Article Preview
TopLiterature Review
The Scatter-Gather method in (Cutting, Karger, Pedersen, & Tukey, 1992) says the hierarchical organization of documents into coherent categories for systematic browsing of the document collection. It provides a systematic browsing technique with the use of clustered organization of the document collection.
In the article by (Aggarwal & Zhai, 2012), the author says both feature selection and feature transformation methods such as Latent Semantic Indexing (LSI), Probabilistic Latent Semantic Analysis (PLSA), and Non-negative Matrix Factorization (NMF) are used to improve the quality of the document representation and make it more efficient to text clustering. Feature selection is more common and easy to apply in text clustering in which supervision is available for the feature selection process proposed by (Yang & Pedersen, 1997). Since the results of text clustering are highly dependent on document similarity. Such cases the concept of term contributed by (Liu, Liu, Chen, & Ma, 2003) is applied. So the contribution of a term can be viewed as its contribution to document similarity.

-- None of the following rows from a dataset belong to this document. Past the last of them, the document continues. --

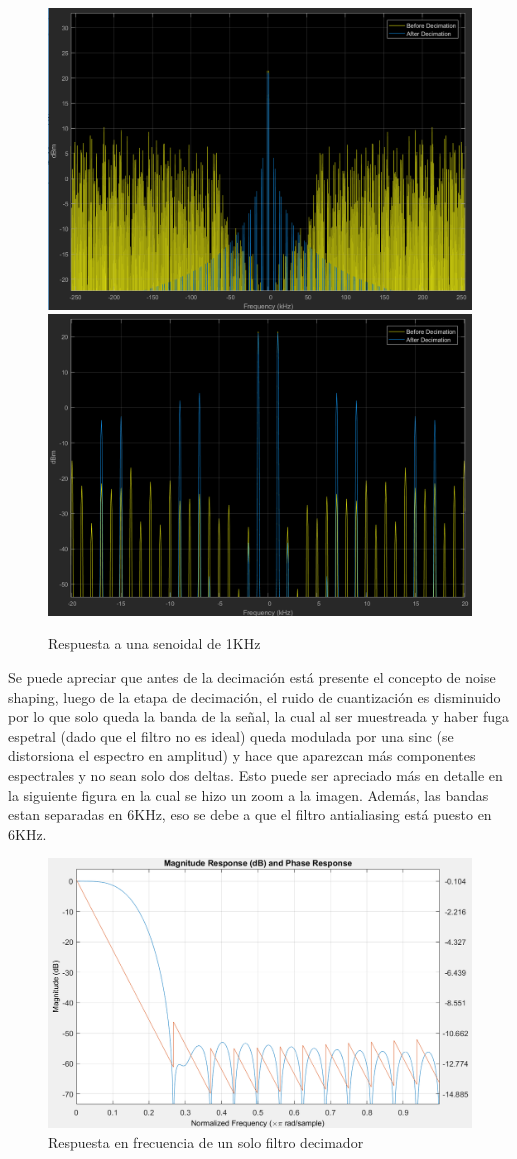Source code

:\documentclass[assd_tp3_main.tex]{subfiles}
\begin{document}
\begin{figure}[H]
\centering
\includegraphics[width=0.7\linewidth]{images/ej4/sin_response_1K.png}
\includegraphics[width=0.7\linewidth]{images/ej4/sin_response_1K_zoom.png}
\caption{Respuesta a una senoidal de 1KHz}
\label{fig:sin_response_1K}
\end{figure}
Se puede apreciar que antes de la decimación está presente el concepto de noise shaping, luego de la etapa de decimación, el ruido de cuantización es disminuido por lo que solo queda la banda de la señal, la cual al ser muestreada y haber fuga espetral (dado que el filtro no es ideal) queda modulada por una sinc (se distorsiona el espectro en amplitud) y hace que aparezcan más componentes espectrales y no sean solo dos deltas. Esto puede ser apreciado más en detalle en la siguiente figura en la cual se hizo un zoom a la imagen. Además, las bandas estan separadas en 6KHz, eso se debe a que el filtro antialiasing está puesto en 6KHz.

\begin{figure}[H]
\centering
\includegraphics[width=0.8\linewidth]{images/ej4/Decimation_1filt.png}
\caption{Respuesta en frecuencia de un solo filtro decimador}
\label{fig:Decimation_1filt}
\end{figure}
\end{document}
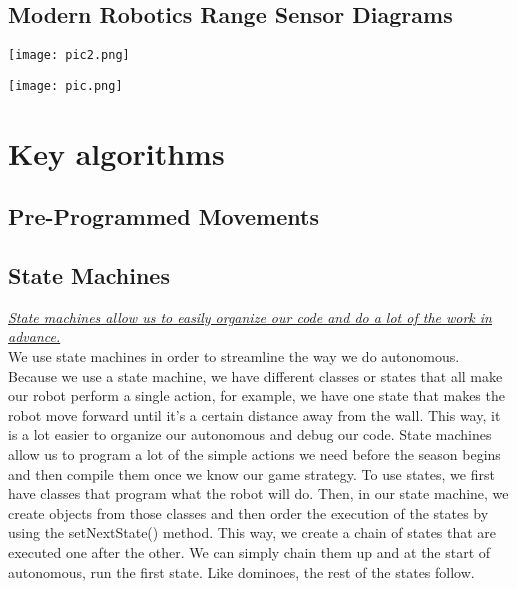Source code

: \documentclass{article}
\begin{document}


\subsection{Modern Robotics Range Sensor Diagrams}
\begin{center}

{\texttt{[image: pic2.png]}}


{\texttt{[image: pic.png]}}

\end{center}



\section{Key algorithms}

\subsection{Pre-Programmed Movements}

\subsection{State Machines}
\textit{\underline{State machines allow us to easily organize our code and do a lot of the work in advance.}} \\

We use state machines in order to streamline the way we do autonomous. Because we use a state machine, we have different classes or states that all make our robot perform a single action, for example, we have one state that makes the robot move forward until it’s a certain distance away from the wall. This way, it is a lot easier to organize our autonomous and debug our code.  State machines allow us to program a lot of the simple actions we need before the season begins and then compile them once we know our game strategy. To use states, we first have classes that program what the robot will do. Then, in our state machine, we create objects from those classes and then order the execution of the states by using the setNextState() method. This way, we create a chain of states that are executed one after the other. We can simply chain them up and at the start of autonomous, run the first state. Like dominoes, the rest of the states follow. 
\end{document}
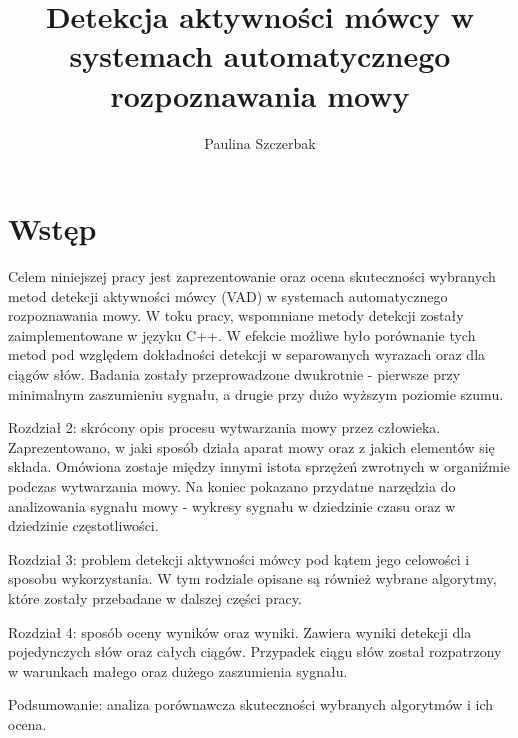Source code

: \documentclass[eng,printmode]{mgr}
\title{Detekcja aktywności mówcy w systemach automatycznego rozpoznawania mowy}
\author{Paulina Szczerbak}
\begin{document}

\maketitle %

\tableofcontents %

\chapter{Wstęp}
Celem niniejszej pracy jest zaprezentowanie oraz ocena skuteczności wybranych metod detekcji aktywności mówcy (VAD) w systemach automatycznego rozpoznawania mowy. W toku pracy, wspomniane metody detekcji zostały zaimplementowane w języku C++. W efekcie możliwe było porównanie tych metod pod względem dokładności detekcji w separowanych wyrazach oraz dla ciągów słów. Badania zostały przeprowadzone dwukrotnie - pierwsze przy minimalnym zaszumieniu sygnału, a drugie przy dużo wyższym poziomie szumu. \vspace{3mm}

Rozdział 2: skrócony opis procesu wytwarzania mowy przez człowieka. Zaprezentowano, w jaki sposób działa aparat mowy oraz z jakich elementów się składa. Omówiona zostaje między innymi istota sprzężeń zwrotnych w organiźmie podczas wytwarzania mowy. Na koniec pokazano przydatne narzędzia do analizowania sygnału mowy - wykresy sygnału w dziedzinie czasu oraz w dziedzinie częstotliwości.\vspace{3mm}

Rozdział 3: problem detekcji aktywności mówcy pod kątem jego celowości i sposobu wykorzystania. W tym rodziale opisane są również wybrane algorytmy, które zostały przebadane w dalszej części pracy. \vspace{3mm}

Rozdział 4: sposób oceny wyników oraz wyniki. Zawiera  wyniki detekcji dla pojedynczych słów oraz całych ciągów. Przypadek ciągu słów został rozpatrzony w warunkach małego oraz dużego zaszumienia sygnału. \vspace{3mm}

Podsumowanie: analiza porównawcza skuteczności wybranych algorytmów i ich ocena.
\end{document}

The technique of concept decomposition uses any standard clustering technique has been studied in past studies (Aggarwal & Yu, 2001); (Dhillon, & Modha, 2001) on the original representation of the documents. The frequent terms in the centroids of these clusters are used as basis vectors which are almost orthogonal to one another. The documents can then be represented in a much more concise way in terms of these basis vectors. So the condensed conceptual representation allows for enhanced clustering as well as classification of text documents. Therefore, a second phase of clustering can be applied on this condensed representation in order to cluster the documents much more effectively by (Salton, 1983). Such a method is tested in (Slonim & Tishby, 2000) by using word-clusters in order to represent documents.